In this module

1.4 Type Conversion and Coercion

3-4 hours · Module 1 · Free

Operational Objective

This subsection teaches type conversion and coercion — a core KQL skill for security investigation and detection engineering in Microsoft Sentinel and Defender XDR. Every concept is demonstrated against security log data from the Northgate Engineering environment.

Deliverable: Working proficiency with the KQL operators and patterns covered in this subsection, demonstrated through security investigation exercises.

Estimated completion: 25 minutes

Figure 1.4 — Change management pipeline for production automation.

Type Conversion and Coercion

Introduction

Figure — Type Conversion and Coercion. Applied to security investigation workflows at NE.

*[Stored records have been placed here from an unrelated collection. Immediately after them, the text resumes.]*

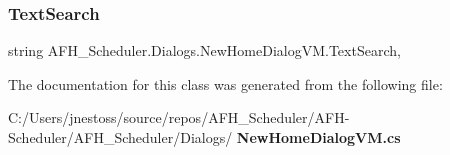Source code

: \mbox{\label{class_a_f_h___scheduler_1_1_dialogs_1_1_new_home_dialog_v_m_a36b82980a5d0a7d5bb6174dd38a67fc2}} 
\subsubsection{TextSearch}
{\footnotesize\ttfamily string A\+F\+H\+\_\+\+Scheduler.\+Dialogs.\+New\+Home\+Dialog\+V\+M.\+Text\+Search\hspace{0.3cm}{\ttfamily [get]}, {\ttfamily [set]}}



The documentation for this class was generated from the following file\+:\begin{DoxyCompactItemize}
\item 
C\+:/\+Users/jnestoss/source/repos/\+A\+F\+H\+\_\+\+Scheduler/\+A\+F\+H-\/\+Scheduler/\+A\+F\+H\+\_\+\+Scheduler/\+Dialogs/\textbf{ New\+Home\+Dialog\+V\+M.\+cs}\end{DoxyCompactItemize}
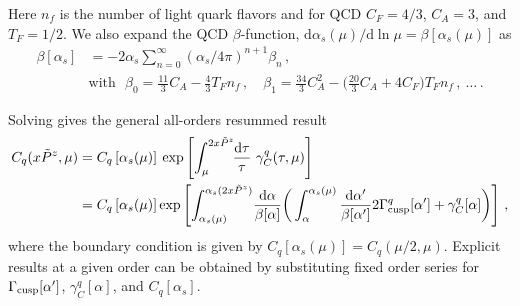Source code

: \documentclass[11pt,a4paper]{article}
\newcommand{\df}{\mathrm{d}}
\newcommand{\nn}{\nonumber}
\begin{document}
Here $n_f$ is the number of light quark flavors and for QCD $C_F=4/3$, $C_A=3$, and $T_F=1/2$. We also expand the QCD $\beta$-function, $\df\alpha_s(\mu)/\df\ln\mu = \beta[\alpha_s(\mu)]$ as
\begin{align}
 \beta[\alpha_s] &= -2 \alpha_s \sum_{n=0}^\infty (\alpha_s/4\pi)^{n+1}\beta_n
  \,,
  \\
 & \text{with}\ \ \
 \beta_0 =\frac{11}{3} C_A -\frac{4}{3} T_F n_f \,, \quad
 \beta_1 =\frac{34}{3} C_A^2 - \Big(\frac{20}{3} C_A + 4 C_F\Big) T_F n_f \,, 
 \: \ldots \,.
  \nn
\end{align}

Solving  gives the general all-orders resummed result 
\begin{align} \label{eq:Cqresum}
	C_q(x \tilde P^z, \mu) &= C_q\left[\alpha_s(\mu)\right] \:
    \exp\left[ \int_{\mu}^{2x\tilde P^z}\!\! \frac{\df\tau}{\tau}\ \gamma_C^q(\tau,\mu) \right] 
  \\
  &= C_q\left[\alpha_s(\mu)\right] 
   \exp\left[ \int^{\alpha_s(2x\tilde P^z)}_{\alpha_s(\mu)} \!
   \frac{\df\alpha}{\beta[\alpha]} \bigg( \int_{\alpha}^{\alpha_s(\mu)}
  \frac{\df\alpha'}{\beta[\alpha']} 2\Gamma_{\rm cusp}^q[\alpha'] + \gamma_C^q[\alpha] \bigg)
  \right]
  \,, \nn
\end{align}
where the boundary condition is given by $C_q\left[\alpha_s(\mu)\right] = C_q(\mu/2, \mu)$. Explicit results at a given order can be obtained by substituting fixed order series for $\Gamma_{\rm cusp}[\alpha']$, $\gamma_C^q[\alpha]$, and $C_q[\alpha_s]$.
\end{document}
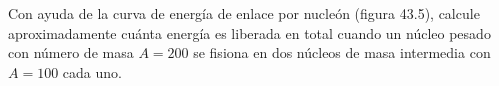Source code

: \item Con ayuda de la curva de energía de enlace por nucleón (figura 43.5), calcule aproximadamente cuánta energía es liberada en total cuando un núcleo pesado con número de masa $A = 200$ se fisiona en dos núcleos de masa intermedia con $A = 100$ cada uno.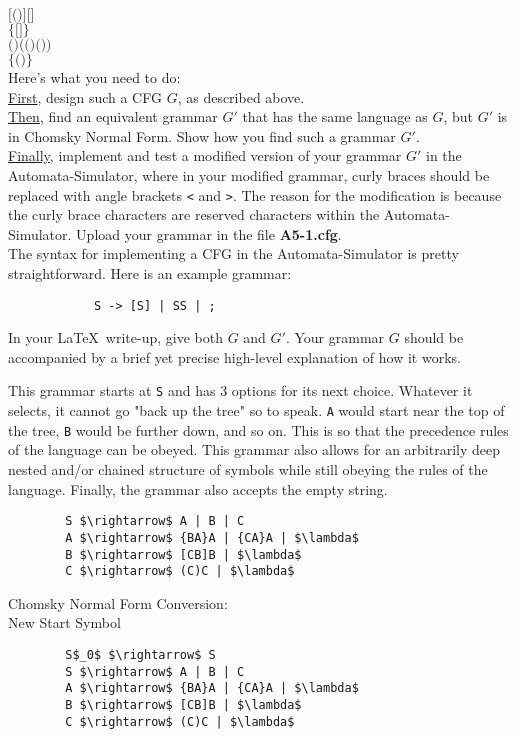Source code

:\documentclass[11pt letter]{article}
\begin{document}
\begin{enumerate}
		$\texttt{[()][]}$ \\
		$\texttt{\{[]\}}$ \\
		$\texttt{()(()())}$ \\
		$\texttt{\{()\}}$ \\
		Here's what you need to do: \\
		\underline{First}, design such a CFG $G$, as described above. \\
		\underline{Then}, find an equivalent grammar $G'$ that has the same language as $G$, but $G'$ is in Chomsky Normal Form. Show how you find such a grammar $G'$. \\
		\underline{Finally}, implement and test a modified version of your grammar $G'$ in the Automata-Simulator, where in your modified grammar, curly braces should be replaced with angle brackets \texttt{<} and \texttt{>}. The reason for the modification is because the curly brace characters are reserved characters within the Automata-Simulator. Upload your grammar in the file \textbf{A5-1.cfg}. \\
		The syntax for implementing a CFG in the Automata-Simulator is pretty straightforward. Here is an example grammar: \\
		\begin{verbatim}
			S -> [S] | SS | ;
		\end{verbatim}
		In your \LaTeX\ write-up, give both $G$ and $G'$. Your grammar $G$ should be accompanied by a brief yet precise high-level explanation of how it works. 
	\end{enumerate}
	This grammar starts at {\tt S} and has 3 options for its next choice. Whatever it selects, it cannot go "back up the tree" so to speak. {\tt A} would start near the top of the tree, {\tt B} would be further down, and so on. This is so that the precedence rules of the language can be obeyed. This grammar also allows for an arbitrarily deep nested and/or chained structure of symbols while still obeying the rules of the language. Finally, the grammar also accepts the empty string.
    \begin{lstlisting}
        S $\rightarrow$ A | B | C
        A $\rightarrow$ {BA}A | {CA}A | $\lambda$
        B $\rightarrow$ [CB]B | $\lambda$
        C $\rightarrow$ (C)C | $\lambda$
    \end{lstlisting}
    Chomsky Normal Form Conversion: \\
    New Start Symbol
    \begin{lstlisting}
        S$_0$ $\rightarrow$ S
        S $\rightarrow$ A | B | C
        A $\rightarrow$ {BA}A | {CA}A | $\lambda$
        B $\rightarrow$ [CB]B | $\lambda$
        C $\rightarrow$ (C)C | $\lambda$
    \end{lstlisting}
\end{document}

When data types do not match — a string that contains a number, a dynamic field that needs to be a string for comparison, a datetime that needs to be an integer for arithmetic — you need explicit type conversion. KQL provides conversion functions for every type. Using them correctly prevents the silent failures covered in subsection 1.3.

The conversion functions

Function	Converts to	Example	Security use case
`tostring()`	string	`tostring(LocationDetails.city)`	Extract string from dynamic JSON
`toint()`	int (32-bit)	`toint(ResultType)`	Convert string ResultType for numeric comparison
`tolong()`	long (64-bit)	`tolong(Properties.targetResources[0].id)`	Convert large numeric IDs
`toreal()`	real (float)	`toreal(LocationDetails.geoCoordinates.latitude)`	Extract coordinates for distance calculation
`todatetime()`	datetime	`todatetime(Properties.createdDateTime)`	Convert string dates from audit logs
`tobool()`	bool	`tobool(DeviceDetail.isManaged)`	Convert string "true"/"false" to boolean
`totimespan()`	timespan	`totimespan("1:30:00")`	Create duration values for arithmetic
`todecimal()`	decimal	`todecimal(Amount)`	High-precision numeric conversion
`parse_json()`	dynamic	`parse_json(AdditionalDetails)`	Parse string containing JSON into queryable object
`todynamic()`	dynamic	`todynamic(RawData)`	Alias for parse_json

Conversion behavior on failure

Every to* function returns null when conversion fails — not an error. This is both useful and dangerous:

// toint on a non-numeric string returns null, not an error
print toint("not_a_number")  // output: null

// toint on a numeric string works
print toint("50126")          // output: 50126

// todatetime on garbage returns null
print todatetime("not_a_date") // output: null

// If ResultType contains "0", "50126", and "Interrupted"...
SigninLogs
| extend ResultCode = toint(ResultType)
| where ResultCode == 0
// "Interrupted" rows convert to null, then fail the == 0 check
// They are silently excluded — you never see them

// WRONG: comparing dynamic to string silently fails in some contexts
SigninLogs
| where LocationDetails.countryOrRegion == "GB"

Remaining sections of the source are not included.